### WORK ITEM:
The listing below needs to be copied in full, exactly.

### RECORDED DATA:
┏━━

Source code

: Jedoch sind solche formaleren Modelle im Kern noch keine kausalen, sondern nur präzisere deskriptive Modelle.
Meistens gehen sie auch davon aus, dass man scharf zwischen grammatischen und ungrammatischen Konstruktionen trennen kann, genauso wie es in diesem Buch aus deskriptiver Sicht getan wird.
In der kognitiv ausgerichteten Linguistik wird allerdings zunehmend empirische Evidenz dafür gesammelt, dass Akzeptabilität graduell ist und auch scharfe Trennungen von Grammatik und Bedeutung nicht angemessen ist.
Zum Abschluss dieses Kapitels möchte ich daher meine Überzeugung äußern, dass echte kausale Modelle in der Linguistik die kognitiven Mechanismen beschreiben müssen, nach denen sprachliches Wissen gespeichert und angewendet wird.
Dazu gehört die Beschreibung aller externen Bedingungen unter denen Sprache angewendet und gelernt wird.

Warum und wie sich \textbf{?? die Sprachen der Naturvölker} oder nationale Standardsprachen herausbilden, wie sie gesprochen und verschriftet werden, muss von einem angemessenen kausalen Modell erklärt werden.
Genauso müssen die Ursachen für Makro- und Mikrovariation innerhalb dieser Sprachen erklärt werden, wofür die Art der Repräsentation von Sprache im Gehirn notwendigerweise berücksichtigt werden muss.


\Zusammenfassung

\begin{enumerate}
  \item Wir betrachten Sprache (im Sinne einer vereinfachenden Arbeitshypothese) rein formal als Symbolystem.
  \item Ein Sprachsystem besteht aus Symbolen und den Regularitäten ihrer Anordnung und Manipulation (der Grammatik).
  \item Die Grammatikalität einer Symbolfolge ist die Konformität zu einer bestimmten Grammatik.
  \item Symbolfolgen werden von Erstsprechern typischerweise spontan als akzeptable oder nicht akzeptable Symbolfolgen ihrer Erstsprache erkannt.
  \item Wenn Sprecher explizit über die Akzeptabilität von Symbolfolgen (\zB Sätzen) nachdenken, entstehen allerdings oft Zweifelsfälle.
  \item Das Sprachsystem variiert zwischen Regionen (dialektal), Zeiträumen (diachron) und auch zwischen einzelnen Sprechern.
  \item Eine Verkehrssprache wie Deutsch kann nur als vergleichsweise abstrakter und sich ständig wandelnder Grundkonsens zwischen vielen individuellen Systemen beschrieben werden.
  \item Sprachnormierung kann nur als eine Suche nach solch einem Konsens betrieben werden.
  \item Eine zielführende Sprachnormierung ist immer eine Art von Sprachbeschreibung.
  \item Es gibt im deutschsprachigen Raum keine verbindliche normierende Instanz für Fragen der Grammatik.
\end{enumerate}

┗━━

### WRITTEN ANSWER:
Source code

: Jedoch sind solche formaleren Modelle im Kern noch keine kausalen, sondern nur präzisere deskriptive Modelle.
Meistens gehen sie auch davon aus, dass man scharf zwischen grammatischen und ungrammatischen Konstruktionen trennen kann, genauso wie es in diesem Buch aus deskriptiver Sicht getan wird.
In der kognitiv ausgerichteten Linguistik wird allerdings zunehmend empirische Evidenz dafür gesammelt, dass Akzeptabilität graduell ist und auch scharfe Trennungen von Grammatik und Bedeutung nicht angemessen ist.
Zum Abschluss dieses Kapitels möchte ich daher meine Überzeugung äußern, dass echte kausale Modelle in der Linguistik die kognitiven Mechanismen beschreiben müssen, nach denen sprachliches Wissen gespeichert und angewendet wird.
Dazu gehört die Beschreibung aller externen Bedingungen unter denen Sprache angewendet und gelernt wird.

Warum und wie sich \textbf{?? die Sprachen der Naturvölker} oder nationale Standardsprachen herausbilden, wie sie gesprochen und verschriftet werden, muss von einem angemessenen kausalen Modell erklärt werden.
Genauso müssen die Ursachen für Makro- und Mikrovariation innerhalb dieser Sprachen erklärt werden, wofür die Art der Repräsentation von Sprache im Gehirn notwendigerweise berücksichtigt werden muss.


\Zusammenfassung

\begin{enumerate}
  \item Wir betrachten Sprache (im Sinne einer vereinfachenden Arbeitshypothese) rein formal als Symbolystem.
  \item Ein Sprachsystem besteht aus Symbolen und den Regularitäten ihrer Anordnung und Manipulation (der Grammatik).
  \item Die Grammatikalität einer Symbolfolge ist die Konformität zu einer bestimmten Grammatik.
  \item Symbolfolgen werden von Erstsprechern typischerweise spontan als akzeptable oder nicht akzeptable Symbolfolgen ihrer Erstsprache erkannt.
  \item Wenn Sprecher explizit über die Akzeptabilität von Symbolfolgen (\zB Sätzen) nachdenken, entstehen allerdings oft Zweifelsfälle.
  \item Das Sprachsystem variiert zwischen Regionen (dialektal), Zeiträumen (diachron) und auch zwischen einzelnen Sprechern.
  \item Eine Verkehrssprache wie Deutsch kann nur als vergleichsweise abstrakter und sich ständig wandelnder Grundkonsens zwischen vielen individuellen Systemen beschrieben werden.
  \item Sprachnormierung kann nur als eine Suche nach solch einem Konsens betrieben werden.
  \item Eine zielführende Sprachnormierung ist immer eine Art von Sprachbeschreibung.
  \item Es gibt im deutschsprachigen Raum keine verbindliche normierende Instanz für Fragen der Grammatik.
\end{enumerate}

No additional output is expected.